Genomatica, an established biotechnology firm based in San Diego, is experimenting with a cell-free
system which produces 1,4-butanediol in this way from simple sugars. 1,4-butanediol is a small molecule
that is used to make polymers such as Lycra. Generally, it is cheaper to manufacture molecules of this size
using chemistry, rather than biology, but 1,4-butanediol is an exception. It is already made for industry with
the aid of genetically modified E. coli. Genomatica’s system churns out the enzymes involved in this
synthesis, creating an entire cell-free metabolic pathway—and one in which all the sugar is devoted to
making the target chemical, rather than a percentage of it being creamed off to run a cell’s other
biochemical processes. The firm has not yet put the system to commercial use, but has high hopes for it.

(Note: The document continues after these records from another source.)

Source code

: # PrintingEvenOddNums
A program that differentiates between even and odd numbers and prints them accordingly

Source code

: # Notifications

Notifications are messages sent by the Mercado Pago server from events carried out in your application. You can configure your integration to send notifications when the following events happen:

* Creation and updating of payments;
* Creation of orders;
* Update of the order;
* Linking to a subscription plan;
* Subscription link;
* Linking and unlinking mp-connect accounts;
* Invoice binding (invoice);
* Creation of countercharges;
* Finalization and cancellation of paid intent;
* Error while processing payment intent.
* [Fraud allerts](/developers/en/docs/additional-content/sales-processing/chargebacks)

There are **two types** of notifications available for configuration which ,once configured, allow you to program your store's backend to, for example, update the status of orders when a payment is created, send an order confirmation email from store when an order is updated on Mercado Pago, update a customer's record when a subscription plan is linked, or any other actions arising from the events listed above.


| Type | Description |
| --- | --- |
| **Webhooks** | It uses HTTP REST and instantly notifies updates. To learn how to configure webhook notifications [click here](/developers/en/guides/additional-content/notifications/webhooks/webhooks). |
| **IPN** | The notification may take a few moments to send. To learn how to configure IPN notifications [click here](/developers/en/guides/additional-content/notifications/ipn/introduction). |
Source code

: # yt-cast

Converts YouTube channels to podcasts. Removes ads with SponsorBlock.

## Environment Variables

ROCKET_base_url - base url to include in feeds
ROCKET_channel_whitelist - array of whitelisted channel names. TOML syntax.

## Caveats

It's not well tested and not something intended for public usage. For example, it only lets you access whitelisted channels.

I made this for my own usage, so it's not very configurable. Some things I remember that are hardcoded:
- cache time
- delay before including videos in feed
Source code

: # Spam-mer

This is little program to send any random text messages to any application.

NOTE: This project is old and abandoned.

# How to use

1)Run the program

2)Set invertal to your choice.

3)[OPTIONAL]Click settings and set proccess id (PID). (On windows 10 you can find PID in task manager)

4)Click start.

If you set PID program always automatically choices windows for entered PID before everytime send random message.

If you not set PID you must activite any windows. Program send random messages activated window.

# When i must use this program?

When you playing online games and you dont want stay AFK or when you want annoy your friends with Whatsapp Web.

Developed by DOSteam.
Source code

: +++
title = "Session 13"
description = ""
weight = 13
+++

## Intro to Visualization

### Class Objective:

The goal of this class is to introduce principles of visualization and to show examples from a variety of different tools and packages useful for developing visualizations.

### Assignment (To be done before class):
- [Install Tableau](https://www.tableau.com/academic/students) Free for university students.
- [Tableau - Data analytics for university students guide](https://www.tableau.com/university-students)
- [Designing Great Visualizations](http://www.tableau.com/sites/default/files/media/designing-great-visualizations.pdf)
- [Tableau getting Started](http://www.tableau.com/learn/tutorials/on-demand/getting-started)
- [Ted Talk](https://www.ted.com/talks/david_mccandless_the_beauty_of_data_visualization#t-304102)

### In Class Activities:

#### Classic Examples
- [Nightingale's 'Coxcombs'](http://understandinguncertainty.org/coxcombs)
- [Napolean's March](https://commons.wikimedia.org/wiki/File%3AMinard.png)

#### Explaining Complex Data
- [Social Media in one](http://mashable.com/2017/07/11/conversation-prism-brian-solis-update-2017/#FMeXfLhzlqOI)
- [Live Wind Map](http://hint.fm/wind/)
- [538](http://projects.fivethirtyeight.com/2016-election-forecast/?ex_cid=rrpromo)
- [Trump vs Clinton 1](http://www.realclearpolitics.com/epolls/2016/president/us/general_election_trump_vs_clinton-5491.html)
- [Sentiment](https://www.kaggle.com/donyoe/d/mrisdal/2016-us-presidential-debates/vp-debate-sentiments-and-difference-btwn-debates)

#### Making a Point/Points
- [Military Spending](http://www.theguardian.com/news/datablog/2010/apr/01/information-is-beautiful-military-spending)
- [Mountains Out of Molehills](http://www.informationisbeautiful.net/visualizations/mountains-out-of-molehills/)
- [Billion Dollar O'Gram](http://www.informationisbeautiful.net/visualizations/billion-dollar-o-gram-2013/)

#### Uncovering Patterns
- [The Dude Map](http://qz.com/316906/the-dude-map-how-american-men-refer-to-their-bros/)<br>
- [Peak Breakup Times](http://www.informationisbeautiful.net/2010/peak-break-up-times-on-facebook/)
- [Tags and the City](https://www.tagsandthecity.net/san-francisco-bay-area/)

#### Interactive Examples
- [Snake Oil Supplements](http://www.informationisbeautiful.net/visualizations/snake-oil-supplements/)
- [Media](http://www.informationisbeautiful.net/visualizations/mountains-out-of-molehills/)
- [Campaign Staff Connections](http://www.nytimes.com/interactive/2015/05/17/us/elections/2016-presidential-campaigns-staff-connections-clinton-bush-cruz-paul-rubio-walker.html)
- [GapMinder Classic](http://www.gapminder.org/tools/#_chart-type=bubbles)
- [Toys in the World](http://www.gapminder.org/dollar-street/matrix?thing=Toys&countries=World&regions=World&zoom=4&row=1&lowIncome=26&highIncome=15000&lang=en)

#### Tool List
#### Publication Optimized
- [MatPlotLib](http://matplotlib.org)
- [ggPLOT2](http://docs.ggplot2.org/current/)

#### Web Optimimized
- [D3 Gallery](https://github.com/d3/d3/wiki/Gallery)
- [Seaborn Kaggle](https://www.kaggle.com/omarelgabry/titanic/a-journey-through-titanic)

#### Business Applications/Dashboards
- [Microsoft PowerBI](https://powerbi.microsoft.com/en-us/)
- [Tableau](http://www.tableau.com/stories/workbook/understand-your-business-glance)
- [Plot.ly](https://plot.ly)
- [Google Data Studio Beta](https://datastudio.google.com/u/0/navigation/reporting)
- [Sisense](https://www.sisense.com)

GreenLight Biosciences, a firm in Medford, Massachusetts, proposes to use its own cell-free system, also
based on E. coli, to produce industrial quantities of an undigestible analogue of ribose, a naturally occurring
sugar, for use in zero-calorie beverages. The company says it has already got its process to the point where
it can make thousands of litres of solution of this sugar at a time. GreenLight is also working on cell-free
systems that will generate industrial qualities of specially designed RNA molecules that interfere with the
development of insect larvae, and can thus be used as pesticides. Currently, such RNA costs $5,000 per
kilogram to produce. GreenLight thinks that by scaling the process up it can reduce this to between $50 and
$100.
Whether cell-free biotechnology will be able to displace fermentation by genetically modified organisms as
a routine way of making chemicals remains to be seen. Fermentation is a tried and trusted technique, used
by humans since the invention of beer around 12,000 years ago. But the idea of stripping molecular biology
down to its bare essentials has an efficiency about it which suggests that, for some applications at least, the
utility of the biological cell may have run its course.